In 1881, Joseph Wharton established the world’s first business school at the University of Pennsylvania. Wharton believed the role of business was to advance society, creating new wealth and economic opportunities for all people. Thus, the world of professional management began, shifting the paradigm of corporate governance away from families and owners of businesses into that of agents.

Though not defined at the time, the development of professional management created Agency Theory, which defines the relationship between principals (shareholders of a company) and agents (professional managers of a company). According to the theory, principals of the company hire the agents to perform work. The principals delegate the work of running the business to the directors or managers who are agents of shareholders. The shareholders expect the agents to act and make decisions in the best interest of shareholders. Given agents are human, these managers may succumb to self-interest, short-termism, or opportunistic behavior that violates the interests of principals.

Milton Friedman wrote many influential pieces that helped create the Agency Theory. In a 1970 essay for The New York Times, Friedman wrote.

“In a free-enterprise, private-property sys­tem, a corporate executive is an employee of the owners of the business. He has direct re­sponsibility to his employers. That responsi­bility is to conduct the business in accordance with their desires…the key point is that, in his capacity as a corporate executive, the manager is the agent of the individuals who own the corporation…and his primary responsibility is to them.”

Friedman established that managers work for shareholders. Friedman later also specified the responsibility of shareholders:

“to use its resources and engage in activities designed to increase its profits so long as it stays within the rules of the game, which is to say, engages in open and free competition without deception or fraud.”

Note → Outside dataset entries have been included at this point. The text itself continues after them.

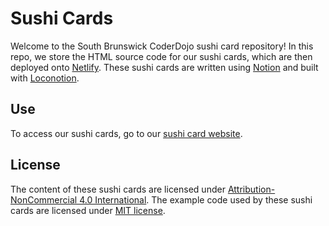 # Sushi Cards
Welcome to the South Brunswick CoderDojo sushi card repository! In this repo, we store the HTML source code for our sushi cards, which are then deployed onto [Netlify](https://www.netlify.com/). These sushi cards are written using [Notion](https://notion.so) and built with [Loconotion](https://github.com/leoncvlt/loconotion).

## Use
To access our sushi cards, go to our [sushi card website](https://sushi.sbcoderdojo.com).

## License
The content of these sushi cards are licensed under [Attribution-NonCommercial 4.0 International](https://creativecommons.org/licenses/by-nc/4.0/).
The example code used by these sushi cards are licensed under [MIT license](https://choosealicense.com/licenses/mit/).
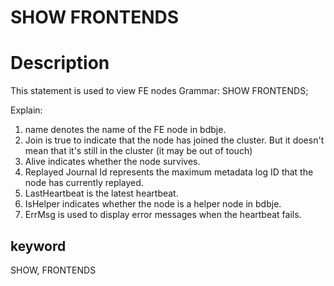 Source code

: # SHOW FRONTENDS
# Description
This statement is used to view FE nodes
Grammar:
SHOW FRONTENDS;

Explain:
1. name denotes the name of the FE node in bdbje.
2. Join is true to indicate that the node has joined the cluster. But it doesn't mean that it's still in the cluster (it may be out of touch)
3. Alive indicates whether the node survives.
4. Replayed Journal Id represents the maximum metadata log ID that the node has currently replayed.
5. LastHeartbeat is the latest heartbeat.
6. IsHelper indicates whether the node is a helper node in bdbje.
7. ErrMsg is used to display error messages when the heartbeat fails.

## keyword
SHOW, FRONTENDS
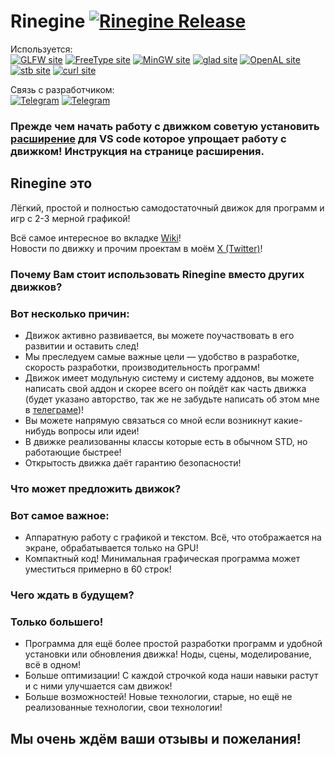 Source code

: # Rinegine [<img alt="Rinegine Release" src="https://img.shields.io/badge/Rinegine-v0.2.1-green">](../../releases)  <!-- [<img alt="Rinegine WIP" src="https://img.shields.io/badge/Rinegine-v0.2.1 WIP-green">]() -->
Используется:  
[<img alt="GLFW site"       src="https://img.shields.io/badge/v3.4.0-red?&logoColor=fc5a20&label=GLFW&labelColor=fc5a20&color=222222&link=https%3A%2F%2Fglfw.org%2F">](https://glfw.org)
[<img alt="FreeType site"   src="https://img.shields.io/badge/v2.13.2-red?&logoColor=fc5a20&label=FreeType&labelColor=0c465d&color=222222&link=https%3A%2F%2Ffreetype.org%2F">](https://freetype.org)
[<img alt="MinGW site"      src="https://img.shields.io/badge/v13.2.0-red?logo=MinGW-w64&logoColor=fc5a20&label=MinGW-w64&labelColor=1f222a&color=222222&link=https://github.com/niXman/mingw-builds-binaries/releases">](https://github.com/niXman/mingw-builds-binaries/releases)
[<img alt="glad site"       src="https://img.shields.io/badge/v3.3.0-red?logo=OpenGL&logoColor=fc5a20&label=GLAD&labelColor=aaaaaa&color=222222&link=https%3A%2F%2Fglad.dav1d.de%2F">](https://glad.dav1d.de)
[<img alt="OpenAL site"     src="https://img.shields.io/badge/v1.23.1-red?&logoColor=fc5a20&label=(WIP)OpenAL&labelColor=30a1d9&color=222222&link=https://github.com/kcat/openal-soft">](https://github.com/kcat/openal-soft)
[<img alt="stb site"        src="https://img.shields.io/badge/v1.0.0-red?&logoColor=fc5a20&label=STB&labelColor=000000&color=222222&link=https%3A%2F%2Fgithub.com%2Fnothings%2Fstb">](https://github.com/nothings/stb)
[<img alt="curl site"       src="https://img.shields.io/badge/v8.8.0-red?logo=curl&logoColor=fc5a20&label=(WIP)CURL&labelColor=111111&color=222222&link=https://curl.se/windows/">](https://curl.se/windows)

Связь с разработчиком:  
[<img alt="Telegram"        src="https://img.shields.io/badge/Rinemest-green?logo=Telegram&logoColor=ffffff&label=Telegram&labelColor=24A1DE&color=222222&link=https%3A%2F%2Ft.me%2Frinemest">](https://t.me/Rinemest)
[<img alt="Telegram"        src="https://img.shields.io/badge/Rinegine-green?logo=Telegram&logoColor=ffffff&label=Telegram&labelColor=24A1DE&color=444444&link=https://t.me/Rinegine">](https://t.me/Rinegine)

### Прежде чем начать работу с движком советую установить [расширение](https://marketplace.visualstudio.com/items?itemName=maxsimilian560.rg-extens) для VS code которое упрощает работу с движком! Инструкция на странице расширения.

## Rinegine это
Лёгкий, простой и полностью самодостаточный движок для программ и игр с 2-3 мерной графикой!

Всё самое интересное во вкладке [Wiki](https://github.com/Maximilian560/Rinegine/wiki)!  
Новости по движку и прочим проектам в моём [X (Twitter)](https://x.com/Rinemest)!

### Почему Вам стоит использовать Rinegine вместо других движков?  
### Вот несколько причин:  
* Движок активно развивается, вы можете поучаствовать в его развитии и оставить след!
* Мы преследуем самые важные цели — удобство в разработке, скорость разработки, производительность программ!
* Движок имеет модульную систему и систему аддонов, вы можете написать свой аддон и скорее всего он пойдёт как часть движка (будет указано авторство, так же не забудьте написать об этом мне в [телеграме](https://t.me/maxsimilian560))!
* Вы можете напрямую связаться со мной если возникнут какие-нибудь вопросы или идеи!
* В движке реализованны классы которые есть в обычном STD, но работающие быстрее!
* Открытость движка даёт гарантию безопасности!

### Что может предложить движок?
### Вот самое важное:
* Аппаратную работу с графикой и текстом. Всё, что отображается на экране, обрабатывается только на GPU!
* Компактный код! Минимальная графическая программа может уместиться примерно в 60 строк!

### Чего ждать в будущем?
### Только большего!
* Программа для ещё более простой разработки программ и удобной установки или обновления движка! Ноды, сцены, моделирование, всё в одном!
* Больше оптимизации! С каждой строчкой кода наши навыки растут и с ними улучшается сам движок!
* Больше возможностей! Новые технологии, старые, но ещё не реализованные технологии, свои технологии!

## Мы очень ждём ваши отзывы и пожелания!
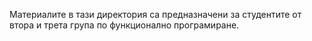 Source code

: Материалите в тази директория са предназначени за студентите от втора и трета група по функционално програмиране.


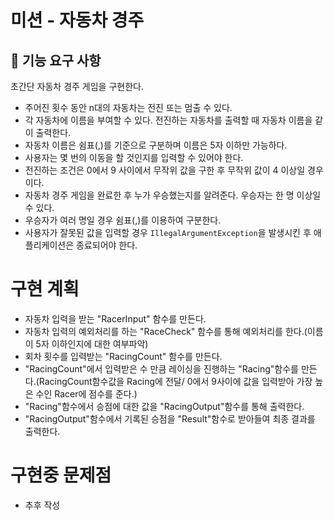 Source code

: # 미션 - 자동차 경주

## 🚀 기능 요구 사항

초간단 자동차 경주 게임을 구현한다.

- 주어진 횟수 동안 n대의 자동차는 전진 또는 멈출 수 있다.
- 각 자동차에 이름을 부여할 수 있다. 전진하는 자동차를 출력할 때 자동차 이름을 같이 출력한다.
- 자동차 이름은 쉼표(,)를 기준으로 구분하며 이름은 5자 이하만 가능하다.
- 사용자는 몇 번의 이동을 할 것인지를 입력할 수 있어야 한다.
- 전진하는 조건은 0에서 9 사이에서 무작위 값을 구한 후 무작위 값이 4 이상일 경우이다.
- 자동차 경주 게임을 완료한 후 누가 우승했는지를 알려준다. 우승자는 한 명 이상일 수 있다.
- 우승자가 여러 명일 경우 쉼표(,)를 이용하여 구분한다.
- 사용자가 잘못된 값을 입력할 경우 `IllegalArgumentException`을 발생시킨 후 애플리케이션은 종료되어야 한다.

# 구현 계획
- 자동차 입력을 받는 "RacerInput" 함수를 만든다.
- 자동차 입력의 예외처리를 하는 "RaceCheck" 함수를 통해 예외처리를 한다.(이름이 5자 이하인지에 대한 여부파악)
- 회차 횟수를 입력받는 "RacingCount" 함수를 만든다.
- "RacingCount"에서 입력받은 수 만큼 레이싱을 진행하는 "Racing"함수를 만든다.(RacingCount함수값을 Racing에 전달/
0에서 9사이에 값을 입력받아 가장 높은 수인 Racer에 점수를 준다.)
- "Racing"함수에서 승점에 대한 값을 "RacingOutput"함수를 통해 출력한다.
- "RacingOutput"함수에서 기록된 승점을 "Result"함수로 받아들여 최종 결과를 출력한다.

# 구현중 문제점
- 추후 작성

The modern era ushered in a new mass of professional managers, working as agents on behalf of principals. Friedman established that agents serve the needs of principals. Principals direct their businesses to increase profits. As a result, professional managers work to maximize profits for shareholders. Behold, the highly controversial adage: “maximizing shareholder value”.

Given that managers are rational economic actors, they occasionally make decisions contrary to the best interests of principals. The principal / agent dilemma defines the modern era of professional management. Family businesses avoid these agency issues because they own and operate their business.

The question, though, is whether eliminating the principal / agent conflict generates better returns.

What does the math say?

HHC ran a screen of public companies where CEOs owned >1% of shares outstanding (500 total companies) and compared it to the Russell 2000 index, excluding overlapping companies. Our >1% ownership index outperformed the Russell 2000 on three key metrics: 5-year historical revenue growth, returns on equity, and returns on assets. The average ownership of CEOs in the >1% index is 6.5% of the company, versus 0.3% of those in the Russell 2000 index (excluding the owner-operator cohort).

This data indicates that CEOs who own large portions of their business outperform professional managers in the public markets. Markets are short-term voting, long-term weighing machines. In these companies, management runs the business like they own it — because they do. Owner-operators generate the heaviest businesses over time by employing long-term thinking. We think this translates to all business builders — public and private. Owner-operators win and win big.

What can we learn from this?

The best way to navigate the principal / agent dilemma is to align yourself as an investor with an operator who owns significant amounts of their business. HHC invests in businesses where the management team owns significant portions of the business. We like owner-operators because they end up thinking quite like us. We feel strongly this aligns the interests of our capital, with that of the managers.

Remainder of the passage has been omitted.